Who Are We?
Established in 2019 and directed by Prof. Tin Lun LAM, the research group is committed to collaborating with leading international experts to research leading-edge robotic technologies to give impetus to the application of the technologies in new fields, popularizing the knowledge of robotics and AI to society, and strives to build a Shenzhen-based world-class robotics research and application promotion hub.

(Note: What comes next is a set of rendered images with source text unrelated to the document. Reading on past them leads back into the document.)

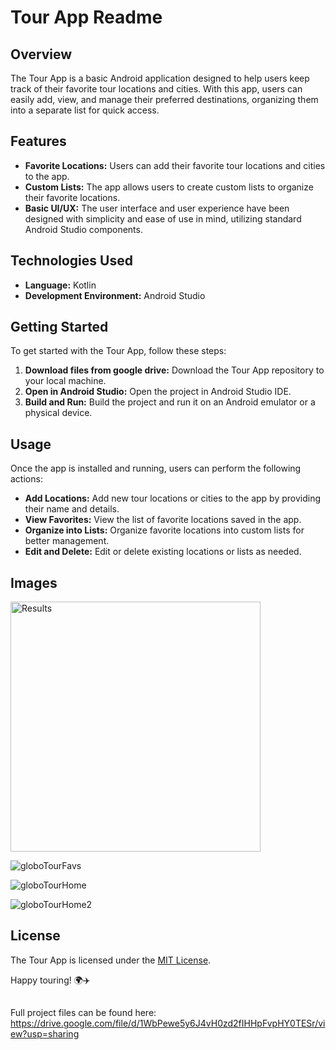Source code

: # Tour App Readme

## Overview
The Tour App is a basic Android application designed to help users keep track of their favorite tour locations and cities. With this app, users can easily add, view, and manage their preferred destinations, organizing them into a separate list for quick access.

## Features
- **Favorite Locations:** Users can add their favorite tour locations and cities to the app.
- **Custom Lists:** The app allows users to create custom lists to organize their favorite locations.
- **Basic UI/UX:** The user interface and user experience have been designed with simplicity and ease of use in mind, utilizing standard Android Studio components.

## Technologies Used
- **Language:** Kotlin
- **Development Environment:** Android Studio

## Getting Started
To get started with the Tour App, follow these steps:
1. **Download files from google drive:** Download the Tour App repository to your local machine.
2. **Open in Android Studio:** Open the project in Android Studio IDE.
3. **Build and Run:** Build the project and run it on an Android emulator or a physical device.

## Usage
Once the app is installed and running, users can perform the following actions:
- **Add Locations:** Add new tour locations or cities to the app by providing their name and details.
- **View Favorites:** View the list of favorite locations saved in the app.
- **Organize into Lists:** Organize favorite locations into custom lists for better management.
- **Edit and Delete:** Edit or delete existing locations or lists as needed.




## Images

<img src="https://user-images.githubusercontent.com/67714343/141695098-e162b5d7-8775-4b7b-aca3-4b63b805a390.png" alt="Results" width="400">

![globoTourFavs](https://user-images.githubusercontent.com/67714343/141695098-e162b5d7-8775-4b7b-aca3-4b63b805a390.png)

![globoTourHome](https://user-images.githubusercontent.com/67714343/141695136-be7b5a05-09a6-47d8-98dd-2e119ca08103.png)

![globoTourHome2](https://user-images.githubusercontent.com/67714343/141695138-b7081ee1-1c51-4d6d-9e69-6d7cd91da9f2.png)

## License
The Tour App is licensed under the [MIT License](LICENSE).


Happy touring! 🌍✈️

##

Full project files can be found here: https://drive.google.com/file/d/1WbPewe5y6J4vH0zd2fIHHpFvpHY0TESr/view?usp=sharing

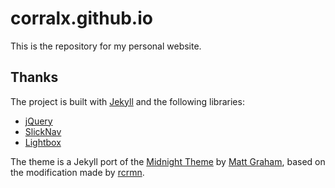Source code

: # corralx.github.io
This is the repository for my personal website.

## Thanks
The project is built with [Jekyll](https://jekyllrb.com/) and the following libraries:
* [jQuery](https://jquery.com/)
* [SlickNav](http://slicknav.com/)
* [Lightbox](http://lokeshdhakar.com/projects/lightbox2/)

The theme is a Jekyll port of the [Midnight Theme](https://github.com/mattgraham/midnight) by [Matt Graham](http://madebygraham.com/), based on the modification made by [rcrmn](http://rcrmn.github.io).
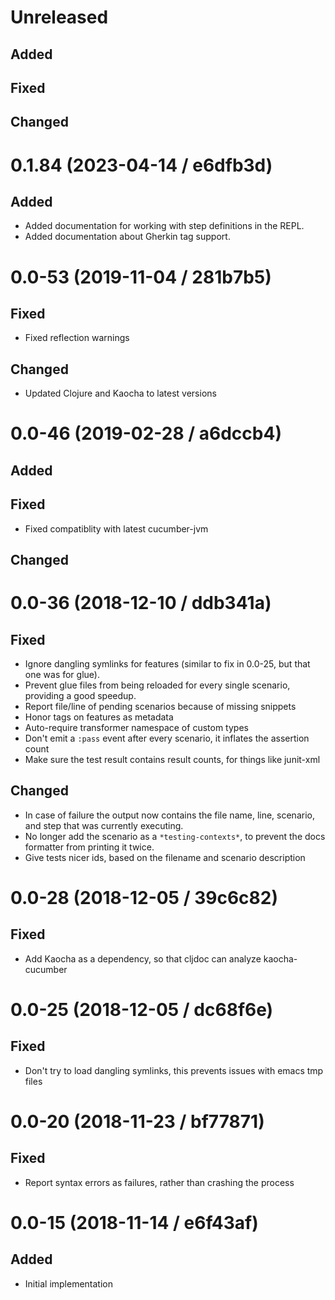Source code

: # Unreleased

## Added

## Fixed

## Changed

# 0.1.84 (2023-04-14 / e6dfb3d)

## Added
* Added documentation for working with step definitions in the REPL.
* Added documentation about Gherkin tag support.

# 0.0-53 (2019-11-04 / 281b7b5)

## Fixed

- Fixed reflection warnings

## Changed

- Updated Clojure and Kaocha to latest versions

# 0.0-46 (2019-02-28 / a6dccb4)

## Added

## Fixed

- Fixed compatiblity with latest cucumber-jvm

## Changed

# 0.0-36 (2018-12-10 / ddb341a)

## Fixed

- Ignore dangling symlinks for features (similar to fix in 0.0-25, but that one was for glue).
- Prevent glue files from being reloaded for every single scenario, providing a good speedup.
- Report file/line of pending scenarios because of missing snippets
- Honor tags on features as metadata
- Auto-require transformer namespace of custom types
- Don't emit a `:pass` event after every scenario, it inflates the assertion count
- Make sure the test result contains result counts, for things like junit-xml

## Changed

- In case of failure the output now contains the file name, line, scenario, and
  step that was currently executing.
- No longer add the scenario as a `*testing-contexts*`, to prevent the docs
  formatter from printing it twice.
- Give tests nicer ids, based on the filename and scenario description

# 0.0-28 (2018-12-05 / 39c6c82)

## Fixed

- Add Kaocha as a dependency, so that cljdoc can analyze kaocha-cucumber

# 0.0-25 (2018-12-05 / dc68f6e)

## Fixed

- Don't try to load dangling symlinks, this prevents issues with emacs tmp files

# 0.0-20 (2018-11-23 / bf77871)

## Fixed

- Report syntax errors as failures, rather than crashing the process

# 0.0-15 (2018-11-14 / e6f43af)

## Added

- Initial implementation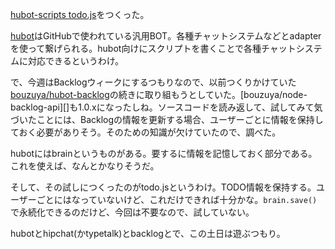 [hubot-scripts todo.js](https://gist.github.com/bouzuya/9137050)をつくった。

[hubot][gh:github/hubot]はGitHubで使われている汎用BOT。各種チャットシステムなどとadapterを使って繋げられる。hubot向けにスクリプトを書くことで各種チャットシステムに対応できるというわけ。

で、今週はBacklogウィークにするつもりなので、以前つくりかけていた[bouzuya/hubot-backlog][]の続きに取り組もうとしていた。[bouzuya/node-backlog-api][]も1.0.xになったしね。ソースコードを読み返して、試してみて気づいたことには、Backlogの情報を更新する場合、ユーザーごとに情報を保持しておく必要がありそう。そのための知識が欠けていたので、調べた。

hubotにはbrainというものがある。要するに情報を記憶しておく部分である。これを使えば、なんとかなりそうだ。

そして、その試しにつくったのがtodo.jsというわけ。TODO情報を保持する。ユーザーごとにはなっていないけど、これだけできれば十分かな。`brain.save()`で永続化できるのだけど、今回は不要なので、試していない。

hubotとhipchat(かtypetalk)とbacklogとで、この土日は遊ぶつもり。

[gh:github/hubot]: https://github.com/github/hubot
[github/hubot]: https://github.com/github/hubot
[bouzuya/hubot-backlog]: https://github.com/bouzuya/hubot-backlog
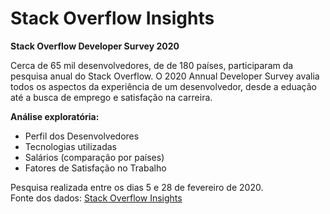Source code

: # **Stack Overflow Insights**


**Stack Overflow Developer Survey 2020**

Cerca de 65 mil desenvolvedores, de de 180 países, participaram da pesquisa anual do Stack Overflow. O 2020 Annual Developer Survey avalia todos os aspectos da experiência de um desenvolvedor, desde a eduação até a busca de emprego e satisfação na carreira.    


**Análise exploratória:**    
* Perfil dos Desenvolvedores
* Tecnologias utilizadas
* Salários (comparação por países)
* Fatores de Satisfação no Trabalho    
    

Pesquisa realizada entre os dias 5 e 28 de fevereiro de 2020.    
Fonte dos dados: [Stack Overflow Insights](https://insights.stackoverflow.com/survey)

The research group has strong talents who have long been engaged in Robotics and AI research. Most scientific research outputs were published in top-tier international journals and conference proceedings in Robotics and AI, such as TPAMI, TIP, TNNLS, TCSVT, T-RO, TMECH, RA-L, JFR, ICRA, and IROS. One of the research achievements, “FreeBOT: A Freeform Modular Self-reconfigurable Robot with Arbitrary Connection Point,” won the IROS Robot Mechanism and Design Best Paper Award in 2020, and it has also been reported by many internationally renowned media, including IEEE Spectrum, Engadget, and NHK.
Our Research Focus
The vision of the Freeform Robotics Research Group is to develop a general-purpose robotic swarm that can physically be connected to form any shape with different functionalities according to the environment and task. It will initiate a revolutionary way of the robotic system’s realization. The impact on the robotic society is comparable to the revolutionary impact of additive manufacturing technology on traditional processing industries. To realize this, several fundamental technical challenges are summarized as follows:
Cognition: Self-carried relative localization; Time/viewpoint-variant data fusion; Multi-robot SLAM
Decision: Multi-task/agent planning in uncertain and dynamic environments; Optimal task-configuration matching;
Implementation: Flexible and robust connection mechanism; Decentralized control;
Most of the listed technical challenges also apply to the existing multi-robot systems.
Keywords: Multi-robot systems; self-reconfigurable robots; modular robots; multi-robot environment perception (SLAM); multi-robot relative positioning; multi-robot manipulation; multi-robot multi-task planning; swarm intelligence; decentralized control.